来自Google搜索结果的特定信息

时间:2015-08-17 12:51:13

标签: excel vba excel-vba

我使用以下代码从Google搜索中收集第一个网址。有没有办法编辑代码,以便它只选取位于Google搜索结果中绿色网址后面的文字?

每个搜索结果包含4行信息:

header
URL in green
text1
text2

我想收集绿色网址后面显示的单行文字。

这可能吗?

Sub XMLHTTP()

Dim url As String, lastRow As Long
Dim XMLHTTP As Object, html As Object, objResultDiv As Object, objH3 As Object, link As Object
Dim start_time As Date
Dim end_time As Date

lastRow = Range("A" & Rows.Count).End(xlUp).Row

Dim cookie As String
Dim result_cookie As String

start_time = Time
Debug.Print "start_time:" & start_time
On Error Resume Next
For i = 2 To lastRow

    url = "https://www.google.co.in/search?q=" & Cells(i, 1) & "&rnd=" & WorksheetFunction.RandBetween(1, 10000)

    Set XMLHTTP = CreateObject("MSXML2.serverXMLHTTP")
    XMLHTTP.Open "GET", url, False
    XMLHTTP.setRequestHeader "Content-Type", "text/xml"
    XMLHTTP.setRequestHeader "User-Agent", "Mozilla/5.0 (Windows NT 6.1; rv:25.0) Gecko/20100101 Firefox/25.0"
    XMLHTTP.send

        Set html = CreateObject("htmlfile")
    html.body.innerHTML = XMLHTTP.ResponseText
    Set objResultDiv = html.getelementbyid("rso")
    Set objH3 = objResultDiv.getelementsbytagname("H3")(0)
    Set link = objH3.getelementsbytagname("a")(0)


    str_text = Replace(link.innerHTML, "<EM>", "")
    str_text = Replace(str_text, "</EM>", "")
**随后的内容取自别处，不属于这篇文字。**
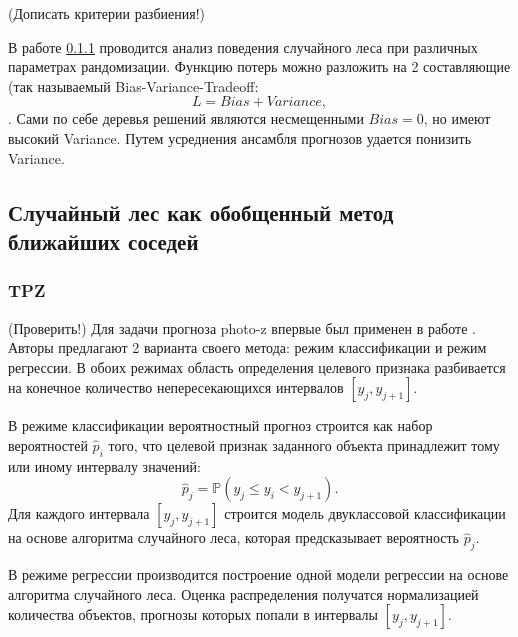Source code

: \documentclass[fleqn,usenatbib]{mnras}
\begin{document}
(Дописать критерии разбиения!)

В работе \ref{} проводится анализ поведения случайного леса при различных параметрах рандомизации. Функцию потерь можно разложить на 2 составляющие (так называемый Bias-Variance-Tradeoff:
\begin{equation}\label{eq:bias-variance-tradeoff}
    L = Bias + Variance,
\end{equation}.
Сами по себе деревья решений являются несмещенными $Bias = 0$, но имеют высокий Variance. Путем усреднения ансамбля прогнозов удается понизить Variance.

\subsection{Случайный лес как обобщенный метод ближайших соседей}

\subsubsection{TPZ}
(Проверить!) Для задачи прогноза photo-z впервые был применен в работе \cite{bib:tpz}. Авторы предлагают 2 варианта своего метода: режим классификации и режим регрессии. В обоих режимах область определения целевого признака разбивается на конечное количество непересекающихся интервалов $[y_j, y_{j+1}]$.

В режиме классификации вероятностный прогноз строится как набор вероятностей $\hat{p}_i$ того, что целевой признак заданного объекта принадлежит тому или иному интервалу значений:
\begin{equation}
    \hat{p}_j = \mathbb{P}(y_j \leq y_i < y_{j+1}).
\end{equation}
Для каждого интервала $[y_j, y_{j+1}]$ строится модель двуклассовой классификации на основе алгоритма случайного леса, которая предсказывает вероятность $\hat{p}_j$.

В режиме регрессии производится построение одной модели регрессии на основе алгоритма случайного леса. Оценка распределения получатся нормализацией количества объектов, прогнозы которых попали в интервалы $[y_j, y_{j+1}]$.
\end{document}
    Cells(i, 2) = str_text
    Cells(i, 3) = link.href
    DoEvents
Next

end_time = Time
Debug.Print "end_time:" & end_time

Debug.Print "done" & "Time taken : " & DateDiff("n", start_time, end_time)
MsgBox "done" & "Time taken : " & DateDiff("n", start_time, end_time)
End Sub

1 个答案:

答案 0 :(得分:1)

我认为文本在<span class="st">范围内,所以这应该可以解决问题:

Dim HTML
Set HTML = CreateObject("htmlfile")
HTML.body.innerHTML = XMLHTTP.ResponseText

Dim e
For Each e In HTML.getElementsByTagName("span")
    If e.className = "st" Then
        Debug.Print e.innerText
        Exit For
    End If
Next

修改:显示完整的脚本:

Dim XMLHTTP
Set XMLHTTP = CreateObject("MSXML2.serverXMLHTTP")
XMLHTTP.Open "GET", "https://www.google.co.in/search?q=test", False
XMLHTTP.setRequestHeader "Content-Type", "text/xml"
XMLHTTP.setRequestHeader "User-Agent", "Mozilla/5.0 (Windows NT 6.1; rv:25.0) Gecko/20100101 Firefox/25.0"
XMLHTTP.send

Dim HTML
Set HTML = CreateObject("htmlfile")
HTML.body.innerHTML = XMLHTTP.ResponseText

Dim e
For Each e In HTML.getElementsByTagName("span")
    If e.className = "st" Then
        Debug.Print e.innerText
        Exit For
    End If
Next

输出

Test your Internet connection bandwidth to locations around the world with this interactive broadband speed test from Ookla.